• Work to be completed
Skip all pictures, then copy the lines from the start of the data through the line with "Watermark not visible", keeping both ends.

• Working data

=-=-=-=-=

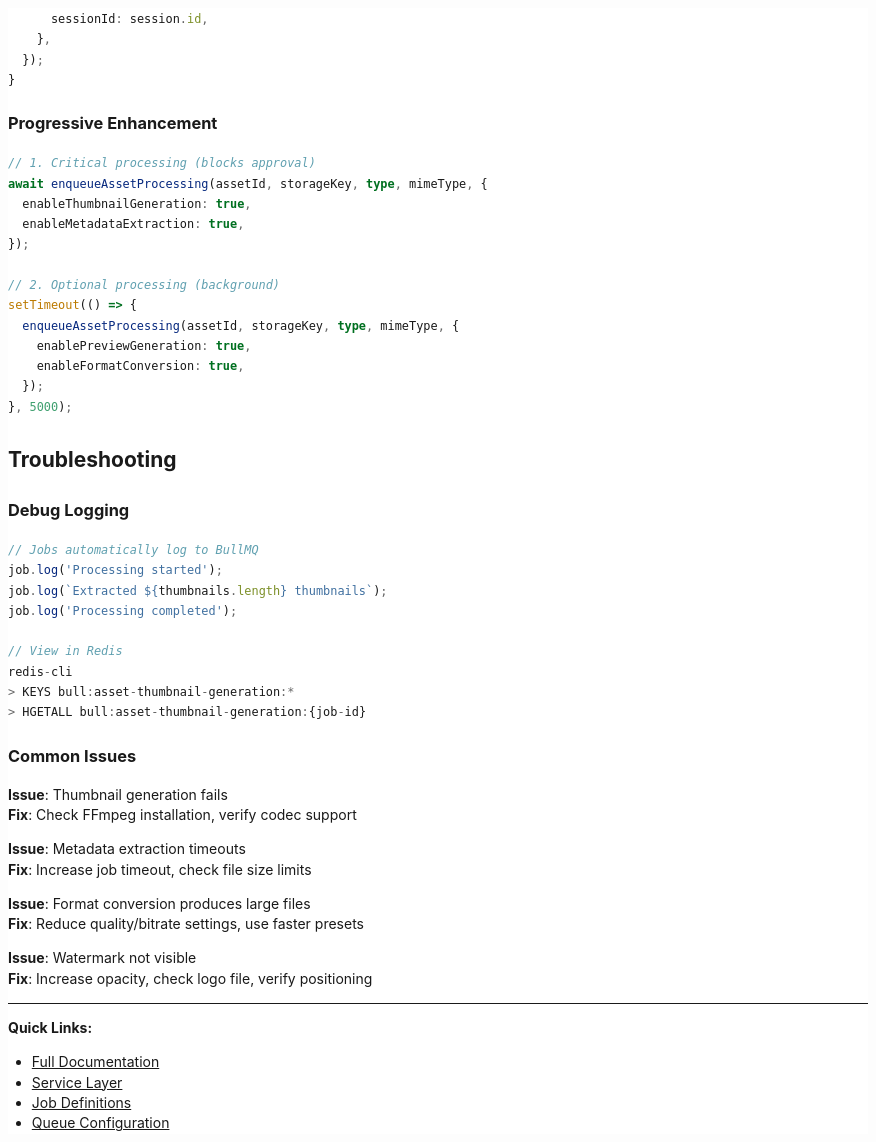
 ```typescript
      sessionId: session.id,
    },
  });
}
```

### Progressive Enhancement

```typescript
// 1. Critical processing (blocks approval)
await enqueueAssetProcessing(assetId, storageKey, type, mimeType, {
  enableThumbnailGeneration: true,
  enableMetadataExtraction: true,
});

// 2. Optional processing (background)
setTimeout(() => {
  enqueueAssetProcessing(assetId, storageKey, type, mimeType, {
    enablePreviewGeneration: true,
    enableFormatConversion: true,
  });
}, 5000);
```

## Troubleshooting

### Debug Logging

```typescript
// Jobs automatically log to BullMQ
job.log('Processing started');
job.log(`Extracted ${thumbnails.length} thumbnails`);
job.log('Processing completed');

// View in Redis
redis-cli
> KEYS bull:asset-thumbnail-generation:*
> HGETALL bull:asset-thumbnail-generation:{job-id}
```

### Common Issues

**Issue**: Thumbnail generation fails  
**Fix**: Check FFmpeg installation, verify codec support

**Issue**: Metadata extraction timeouts  
**Fix**: Increase job timeout, check file size limits

**Issue**: Format conversion produces large files  
**Fix**: Reduce quality/bitrate settings, use faster presets

**Issue**: Watermark not visible  
**Fix**: Increase opacity, check logo file, verify positioning

---

**Quick Links:**
- [Full Documentation](./ASSET_PROCESSING.md)
- [Service Layer](/src/lib/services/asset-processing/)
- [Job Definitions](/src/jobs/)
- [Queue Configuration](/src/jobs/asset-processing-pipeline.ts)
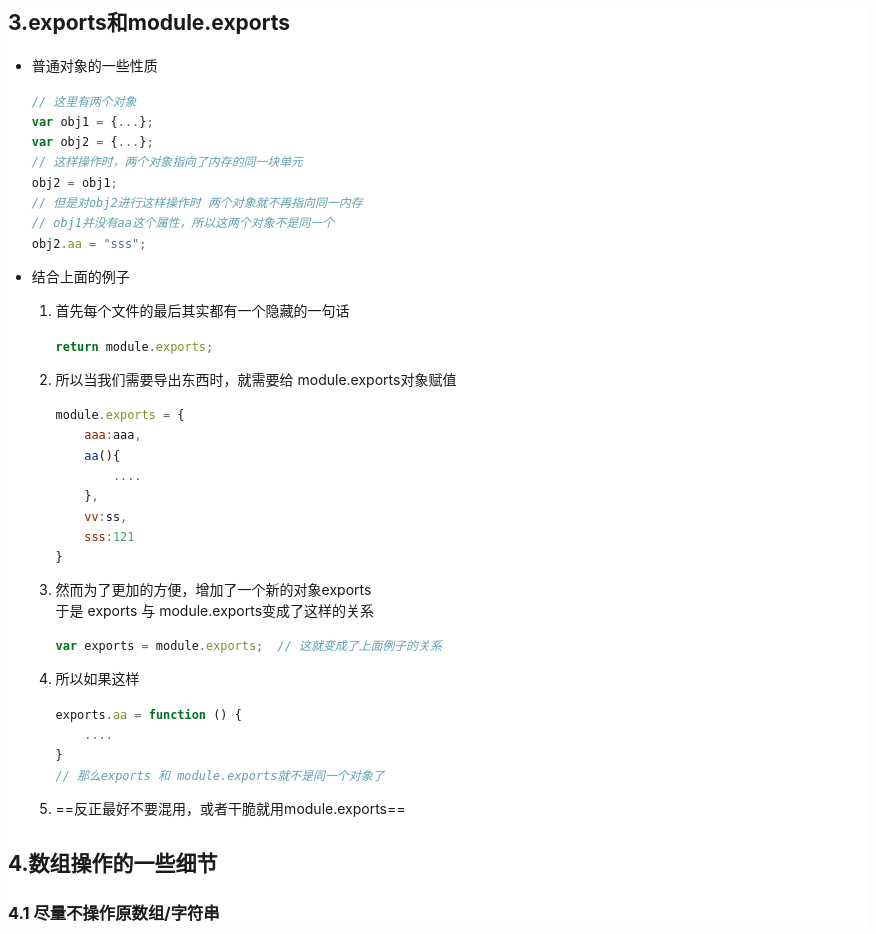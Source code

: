 ## 3.exports和module.exports

- 普通对象的一些性质

  ```javascript
  // 这里有两个对象
  var obj1 = {...};
  var obj2 = {...};
  // 这样操作时，两个对象指向了内存的同一块单元
  obj2 = obj1;
  // 但是对obj2进行这样操作时 两个对象就不再指向同一内存
  // obj1并没有aa这个属性，所以这两个对象不是同一个
  obj2.aa = "sss";
  ```

- 结合上面的例子

  1. 首先每个文件的最后其实都有一个隐藏的一句话

     ```javascript
     return module.exports;
     ```

  2. 所以当我们需要导出东西时，就需要给 module.exports对象赋值

     ```javascript
     module.exports = {
         aaa:aaa,
         aa(){
             ....
         },
         vv:ss,
         sss:121
     }
     ```

  3. 然而为了更加的方便，增加了一个新的对象exports<br>于是 exports 与 module.exports变成了这样的关系

     ```javascript
     var exports = module.exports;  // 这就变成了上面例子的关系
     ```

  4. 所以如果这样

     ```javascript
     exports.aa = function () {
         ....
     }
     // 那么exports 和 module.exports就不是同一个对象了
     ```

  5. ==反正最好不要混用，或者干脆就用module.exports==

## 4.数组操作的一些细节

### 4.1 尽量不操作原数组/字符串
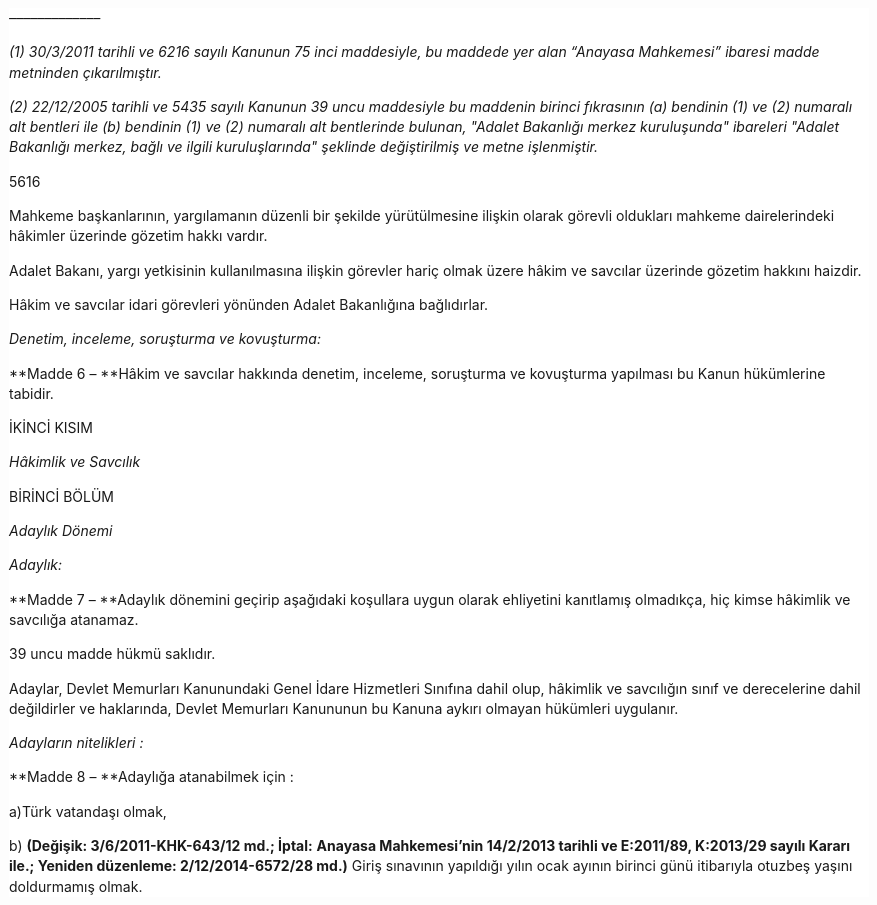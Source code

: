 *–––––––––––––*

*(1) 30/3/2011 tarihli ve 6216 sayılı Kanunun 75 inci maddesiyle, bu
maddede yer alan “Anayasa Mahkemesi” ibaresi madde metninden
çıkarılmıştır.*

*(2) 22/12/2005 tarihli ve 5435 sayılı Kanunun 39 uncu maddesiyle bu
maddenin birinci fıkrasının (a) bendinin (1) ve (2) numaralı alt
bentleri ile (b) bendinin (1) ve (2) numaralı alt bentlerinde bulunan,
"Adalet Bakanlığı merkez kuruluşunda" ibareleri "Adalet Bakanlığı
merkez, bağlı ve ilgili kuruluşlarında" şeklinde değiştirilmiş ve metne
işlenmiştir.*

5616

Mahkeme başkanlarının, yargılamanın düzenli bir şekilde yürütülmesine
ilişkin olarak görevli oldukları mahkeme dairelerindeki hâkimler
üzerinde gözetim hakkı vardır.

Adalet Bakanı, yargı yetkisinin kullanılmasına ilişkin görevler hariç
olmak üzere hâkim ve savcılar üzerinde gözetim hakkını haizdir.

Hâkim ve savcılar idari görevleri yönünden Adalet Bakanlığına
bağlıdırlar.

*Denetim, inceleme, soruşturma ve kovuşturma:*

**Madde 6 – **Hâkim ve savcılar hakkında denetim, inceleme, soruşturma
ve kovuşturma yapılması bu Kanun hükümlerine tabidir.

İKİNCİ KISIM

*Hâkimlik ve Savcılık*

BİRİNCİ BÖLÜM

*Adaylık Dönemi*

*Adaylık:*

**Madde 7 – **Adaylık dönemini geçirip aşağıdaki koşullara uygun olarak
ehliyetini kanıtlamış olmadıkça, hiç kimse hâkimlik ve savcılığa
atanamaz.

39 uncu madde hükmü saklıdır.

Adaylar, Devlet Memurları Kanunundaki Genel İdare Hizmetleri Sınıfına
dahil olup, hâkimlik ve savcılığın sınıf ve derecelerine dahil
değildirler ve haklarında, Devlet Memurları Kanununun bu Kanuna aykırı
olmayan hükümleri uygulanır.

*Adayların nitelikleri :*

**Madde 8 – **Adaylığa atanabilmek için :

a)Türk vatandaşı olmak,

b\) **(Değişik: 3/6/2011-KHK-643/12 md.; İptal:** **Anayasa Mahkemesi’nin
14/2/2013 tarihli ve E:2011/89, K:2013/29 sayılı Kararı ile.; Yeniden
düzenleme: 2/12/2014-6572/28 md.)** Giriş sınavının yapıldığı yılın ocak
ayının birinci günü itibarıyla otuzbeş yaşını doldurmamış olmak.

=-=-=-=-=

• Task result
 ```typescript
      sessionId: session.id,
    },
  });
}
```

### Progressive Enhancement

```typescript
// 1. Critical processing (blocks approval)
await enqueueAssetProcessing(assetId, storageKey, type, mimeType, {
  enableThumbnailGeneration: true,
  enableMetadataExtraction: true,
});

// 2. Optional processing (background)
setTimeout(() => {
  enqueueAssetProcessing(assetId, storageKey, type, mimeType, {
    enablePreviewGeneration: true,
    enableFormatConversion: true,
  });
}, 5000);
```

## Troubleshooting

### Debug Logging

```typescript
// Jobs automatically log to BullMQ
job.log('Processing started');
job.log(`Extracted ${thumbnails.length} thumbnails`);
job.log('Processing completed');

// View in Redis
redis-cli
> KEYS bull:asset-thumbnail-generation:*
> HGETALL bull:asset-thumbnail-generation:{job-id}
```

### Common Issues

**Issue**: Thumbnail generation fails  
**Fix**: Check FFmpeg installation, verify codec support

**Issue**: Metadata extraction timeouts  
**Fix**: Increase job timeout, check file size limits

**Issue**: Format conversion produces large files  
**Fix**: Reduce quality/bitrate settings, use faster presets

**Issue**: Watermark not visible  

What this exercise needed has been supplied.